**Exercise:**
Please copy every line of the data in which the string "Future" appears.
[[ Material shown, beginning ]]
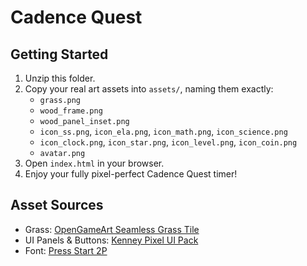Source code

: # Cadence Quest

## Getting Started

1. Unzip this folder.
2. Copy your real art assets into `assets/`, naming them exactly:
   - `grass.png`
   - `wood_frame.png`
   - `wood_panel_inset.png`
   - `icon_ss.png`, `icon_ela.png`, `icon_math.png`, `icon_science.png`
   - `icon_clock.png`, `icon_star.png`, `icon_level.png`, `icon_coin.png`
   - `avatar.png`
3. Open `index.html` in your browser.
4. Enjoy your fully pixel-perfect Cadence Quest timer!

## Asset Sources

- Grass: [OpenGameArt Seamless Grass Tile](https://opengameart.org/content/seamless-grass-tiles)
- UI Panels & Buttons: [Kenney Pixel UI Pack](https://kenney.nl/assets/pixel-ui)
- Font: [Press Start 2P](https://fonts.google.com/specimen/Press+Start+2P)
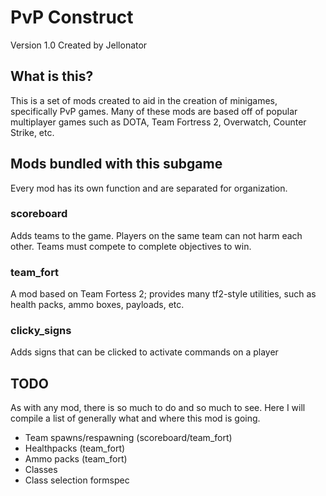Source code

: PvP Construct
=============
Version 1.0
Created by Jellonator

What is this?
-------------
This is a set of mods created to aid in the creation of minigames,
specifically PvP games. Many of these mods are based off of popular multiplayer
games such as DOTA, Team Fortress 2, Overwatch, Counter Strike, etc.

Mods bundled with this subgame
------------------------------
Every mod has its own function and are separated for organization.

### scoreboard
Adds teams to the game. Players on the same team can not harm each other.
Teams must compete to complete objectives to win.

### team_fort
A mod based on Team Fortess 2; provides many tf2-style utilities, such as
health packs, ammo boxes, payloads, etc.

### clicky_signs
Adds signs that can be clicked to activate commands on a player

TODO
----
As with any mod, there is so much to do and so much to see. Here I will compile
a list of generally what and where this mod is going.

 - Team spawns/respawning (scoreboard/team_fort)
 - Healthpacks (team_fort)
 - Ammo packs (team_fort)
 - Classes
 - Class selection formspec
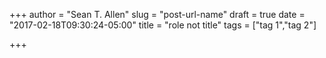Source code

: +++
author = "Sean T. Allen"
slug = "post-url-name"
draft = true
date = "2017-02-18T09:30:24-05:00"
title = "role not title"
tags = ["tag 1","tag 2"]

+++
[[ Material shown, end ]]
[[ Material shown, beginning ]]
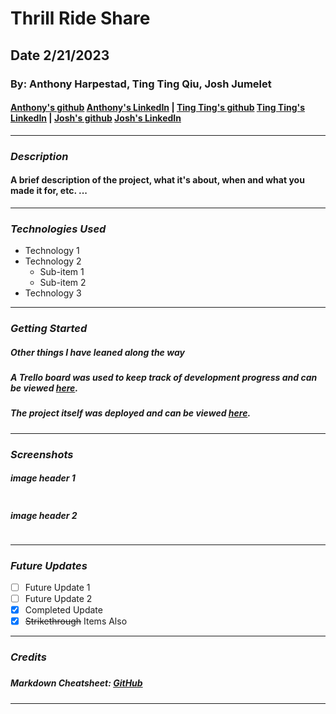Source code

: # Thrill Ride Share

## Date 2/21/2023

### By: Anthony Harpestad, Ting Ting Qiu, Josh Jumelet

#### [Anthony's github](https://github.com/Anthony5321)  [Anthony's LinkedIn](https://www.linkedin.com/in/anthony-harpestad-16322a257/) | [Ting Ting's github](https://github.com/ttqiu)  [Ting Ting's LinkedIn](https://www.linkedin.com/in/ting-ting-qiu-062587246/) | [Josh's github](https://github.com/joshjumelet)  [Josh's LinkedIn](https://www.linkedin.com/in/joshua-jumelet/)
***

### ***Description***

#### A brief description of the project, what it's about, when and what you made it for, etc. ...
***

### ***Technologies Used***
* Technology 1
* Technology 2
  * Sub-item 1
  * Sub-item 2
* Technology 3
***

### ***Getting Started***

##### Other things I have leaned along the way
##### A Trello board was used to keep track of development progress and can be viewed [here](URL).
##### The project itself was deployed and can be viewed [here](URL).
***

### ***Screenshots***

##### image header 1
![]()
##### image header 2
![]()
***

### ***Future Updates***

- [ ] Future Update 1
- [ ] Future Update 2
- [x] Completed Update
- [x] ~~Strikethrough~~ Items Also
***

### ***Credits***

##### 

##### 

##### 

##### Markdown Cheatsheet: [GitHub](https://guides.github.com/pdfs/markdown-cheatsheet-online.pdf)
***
[[ Material shown, end ]]
[[ Material shown, beginning ]]
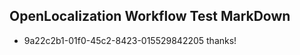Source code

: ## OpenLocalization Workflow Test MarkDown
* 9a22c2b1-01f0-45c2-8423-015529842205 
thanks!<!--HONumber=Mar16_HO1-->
[[ Material shown, end ]]
**Result for this exercise:**
### ***Future Updates***
- [ ] Future Update 1
- [ ] Future Update 2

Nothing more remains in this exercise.